Few people still alive ever saw the Lorain, Ashland & Southern Railroad, which operated in the early 20th century between Lorain and Custaloga, Ohio, a junction with the Pennsylvania Railroad’s Fort Wayne Line in far southern Wayne County.
The LA&S was abandoned in 1925 and only a few traces of it remain today, many of which you need to know where to look to find.
Marty Surdyk has long had a fascination with the LA&S and last year he began to recreate it in the basement of his home.
The project began with Marty scrapped his model railroad layout that had been based on a New York Central branch line in far southern Ohio.
In doing this, Marty took a few liberties with historical fact. First, he assumed that the LA&S survived until the early 1960s. Second, he assumed that NYC controlled the LA&S and not that dastardly “P Company” along with the Erie Railroad.
But that’s the beauty of model railroading. You can create any universe that you want and pay attention to any historical facts that you choose.
I recently had a chance to watch Marty’s LA&S in action. We had spent a few hours sorting slides to be auctioned off at an upcoming Akron Railroad Club meeting.
At my request, Marty brought the railroad to life, running a short freight train led by an NYC Alco FA locomotive that he received as a Christmas present.
In real life it is unlikely that branch line road freights would have had an FA for their motive power, but this is a model railroad layout and you make your own operating rules.
The train repeatedly snaked around the layout, a pattern that would not be typical had Marty been having an operating session complete with train orders and customers to serve.
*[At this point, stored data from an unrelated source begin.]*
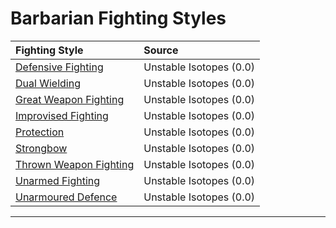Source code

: # Barbarian Fighting Styles

| Fighting Style              | Source                  |
|:----------------------------|:------------------------|
| [Defensive Fighting][1]     | Unstable Isotopes (0.0) |
| [Dual Wielding][2]          | Unstable Isotopes (0.0) |
| [Great Weapon Fighting][3]  | Unstable Isotopes (0.0) |
| [Improvised Fighting][4]    | Unstable Isotopes (0.0) |
| [Protection][5]             | Unstable Isotopes (0.0) |
| [Strongbow][6]              | Unstable Isotopes (0.0) |
| [Thrown Weapon Fighting][7] | Unstable Isotopes (0.0) |
| [Unarmed Fighting][8]       | Unstable Isotopes (0.0) |
| [Unarmoured Defence][9]     | Unstable Isotopes (0.0) |

---

<!-- References. -->

<!-- External references. -->
[1]: ../../Fighting%20Styles/Defensive%20Fighting.md
[2]: ../../Fighting%20Styles/Dual%20Wielding.md
[3]: ../../Fighting%20Styles/Great%20Weapon%20Fighting.md
[4]: ../../Fighting%20Styles/Improvised%20Fighting.md
[5]: ../../Fighting%20Styles/Protection.md
[6]: ../../Fighting%20Styles/Strongbow.md
[7]: ../../Fighting%20Styles/Thrown%20Weapon%20Fighting.md
[8]: ../../Fighting%20Styles/Unarmed%20Fighting.md
[9]: ../../Fighting%20Styles/Unarmoured%20Defence.md

<!----------------->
Like most layouts, Marty’s LA&S is a work in progress. You have to use a little imagination to visualize the LA&S because unlike the real thing Marty’s LA&S moves in curves and circles and not linear lines.
Aside from a few snapshots that I took in the early 1960s with a Kodak Brownie camera, I never photographed the New York Central. So, I couldn’t resist getting my camera out and capturing the LA&S Division of the Mighty Oval. It was kinda fun going back to the 1960s to photograph with a digital camera.